By how many decibels does the sound intensity from a point source decrease if you increase the distance to it by a factor 6?
Surface area is proportional to distance^2
so if you increase distance by 6, then sound goes down by a factor of 1/36.
db= 10log(1/6)
so db goes down by a factor of 7.78
so if the original were 40 db, the new is 32.22 db
To determine the decrease in sound intensity in decibels as the distance to a point source increases by a factor of 6, we need to use the inverse square law formula. According to the inverse square law, sound intensity decreases with the square of the distance.
First, let's understand the relationship between sound intensity and decibels.

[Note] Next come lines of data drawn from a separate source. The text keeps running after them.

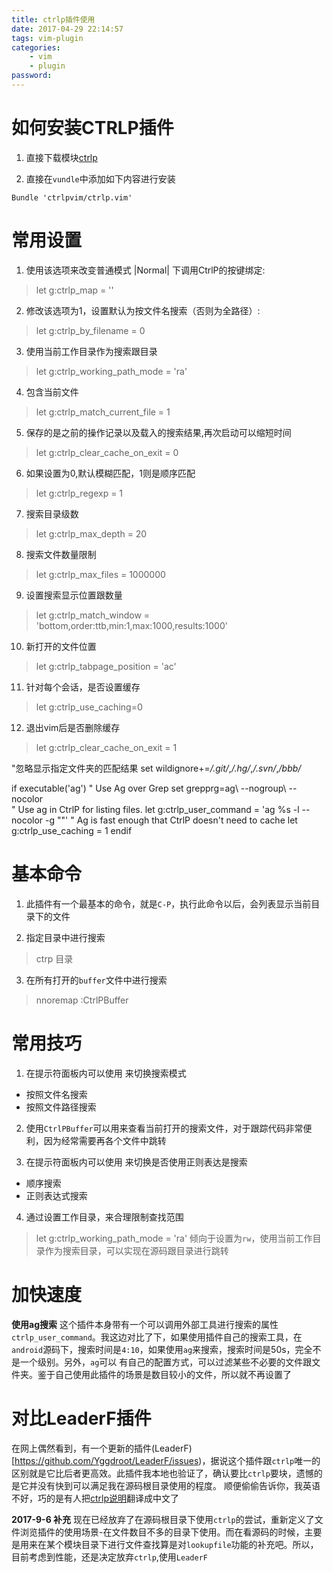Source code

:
 ```yaml
---
title: ctrlp插件使用
date: 2017-04-29 22:14:57
tags: vim-plugin
categories:
    - vim
    - plugin
password: 
---
```


# 如何安装CTRLP插件
1. 直接下载模块[ctrlp](https://github.com/ctrlpvim/ctrlp.vim)

2. 直接在`vundle`中添加如下内容进行安装
```vim
Bundle 'ctrlpvim/ctrlp.vim'
```
# 常用设置
1. 使用该选项来改变普通模式 |Normal| 下调用CtrlP的按键绑定:
> let g:ctrlp_map = '<c-p>'

2. 修改该选项为1，设置默认为按文件名搜索（否则为全路径）:
> let g:ctrlp_by_filename = 0

3. 使用当前工作目录作为搜索跟目录
> let g:ctrlp_working_path_mode = 'ra'

4. 包含当前文件
> let g:ctrlp_match_current_file = 1

5. 保存的是之前的操作记录以及载入的搜索结果,再次启动可以缩短时间
> let g:ctrlp_clear_cache_on_exit = 0

6. 如果设置为0,默认模糊匹配，1则是顺序匹配
> let g:ctrlp_regexp = 1

7. 搜索目录级数
> let g:ctrlp_max_depth = 20

8. 搜索文件数量限制
> let g:ctrlp_max_files = 1000000

9. 设置搜索显示位置跟数量
> let g:ctrlp_match_window = 'bottom,order:ttb,min:1,max:1000,results:1000'

10. 新打开的文件位置
> let g:ctrlp_tabpage_position = 'ac'

11. 针对每个会话，是否设置缓存
> let g:ctrlp_use_caching=0

12. 退出vim后是否删除缓存
> let g:ctrlp_clear_cache_on_exit = 1


"忽略显示指定文件夹的匹配结果
set wildignore+=*/.git/*,*/.hg/*,*/.svn/*,*/bbb/*

if executable('ag')
    " Use Ag over Grep
    set grepprg=ag\ --nogroup\ --nocolor\
    " Use ag in CtrlP for listing files.
    let g:ctrlp_user_command = 'ag %s -l --nocolor -g ""'
    " Ag is fast enough that CtrlP doesn't need to cache
    let g:ctrlp_use_caching = 1
endif

# 基本命令
1. 此插件有一个最基本的命令，就是`C-P`，执行此命令以后，会列表显示当前目录下的文件

2. 指定目录中进行搜索
> ctrp 目录

3. 在所有打开的`buffer`文件中进行搜索
> nnoremap <C-b> :CtrlPBuffer<CR>


# 常用技巧

1. 在提示符面板内可以使用 <c-d> 来切换搜索模式
- 按照文件名搜索
- 按照文件路径搜索

2. 使用`CtrlPBuffer`可以用来查看当前打开的搜索文件，对于跟踪代码非常便利，因为经常需要再各个文件中跳转

3. 在提示符面板内可以使用 <c-r> 来切换是否使用正则表达是搜索
- 顺序搜索
- 正则表达式搜索

4. 通过设置工作目录，来合理限制查找范围
> let g:ctrlp_working_path_mode = 'ra'
倾向于设置为`rw`，使用当前工作目录作为搜索目录，可以实现在源码跟目录进行跳转

# 加快速度

**使用ag搜索**
这个插件本身带有一个可以调用外部工具进行搜索的属性 `ctrlp_user_command`。我这边对比了下，如果使用插件自己的搜索工具，在`android`源码下，搜索时间是`4:10`，如果使用`ag`来搜索，搜索时间是50s，完全不是一个级别。另外，`ag`可以
有自己的配置方式，可以过滤某些不必要的文件跟文件夹。鉴于自己使用此插件的场景是数目较小的文件，所以就不再设置了


# 对比LeaderF插件
在网上偶然看到，有一个更新的插件(LeaderF)[https://github.com/Yggdroot/LeaderF/issues)，据说这个插件跟`ctrlp`唯一的区别就是它比后者更高效。此插件我本地也验证了，确认要比`ctrlp`要块，遗憾的是它并没有快到可以满足我在源码根目录使用的程度。
顺便偷偷告诉你，我英语不好，巧的是有人把[ctrlp说明](https://github.com/codepiano/ctrlp.vim)翻译成中文了

**2017-9-6 补充**
现在已经放弃了在源码根目录下使用`ctrlp`的尝试，重新定义了文件浏览插件的使用场景-在文件数目不多的目录下使用。而在看源码的时候，主要是用来在某个模块目录下进行文件查找算是对`lookupfile`功能的补充吧。所以，目前考虑到性能，还是决定放弃`ctrlp`,使用`LeaderF`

The sound intensity level in decibels (dB) can be calculated using the formula:
L = 10 * log10(I/I0)
Where:
L = sound intensity level in decibels (dB)
I = sound intensity
I0 = reference sound intensity (usually taken as the threshold of hearing, which is 10^(-12) watts per square meter)
Since we want to find the decrease in sound intensity, we can compare the initial sound intensity (I1) to the final sound intensity (I2) after the distance is increased by a factor of 6.
According to the inverse square law, the sound intensity is inversely proportional to the square of the distance. Mathematically, this can be expressed as:
I2 = (d1^2 / d2^2) * I1
Where:
I2 = final sound intensity
I1 = initial sound intensity
d1 = initial distance
d2 = final distance
Given that the initial distance (d1) is 1 unit, and the final distance (d2) is 6 units (since it increases by a factor of 6), we can substitute these values into the equation:
I2 = (1^2 / 6^2) * I1
I2 = (1/36) * I1
Now, to find the decrease in decibels, we will calculate the ratio of the final sound intensity to the initial sound intensity:
dB decrease = 10 * log10(I2/I1)
dB decrease = 10 * log10((1/36) * I1 / I1)
dB decrease = 10 * log10(1/36)
dB decrease = 10 * log10(1) - log10(36)
dB decrease = 10 * 0 - log10(36)
dB decrease = 0 - log10(36)
dB decrease ≈ -17.8 dB
Therefore, the sound intensity from a point source will decrease by approximately 17.8 decibels if you increase the distance to it by a factor of 6.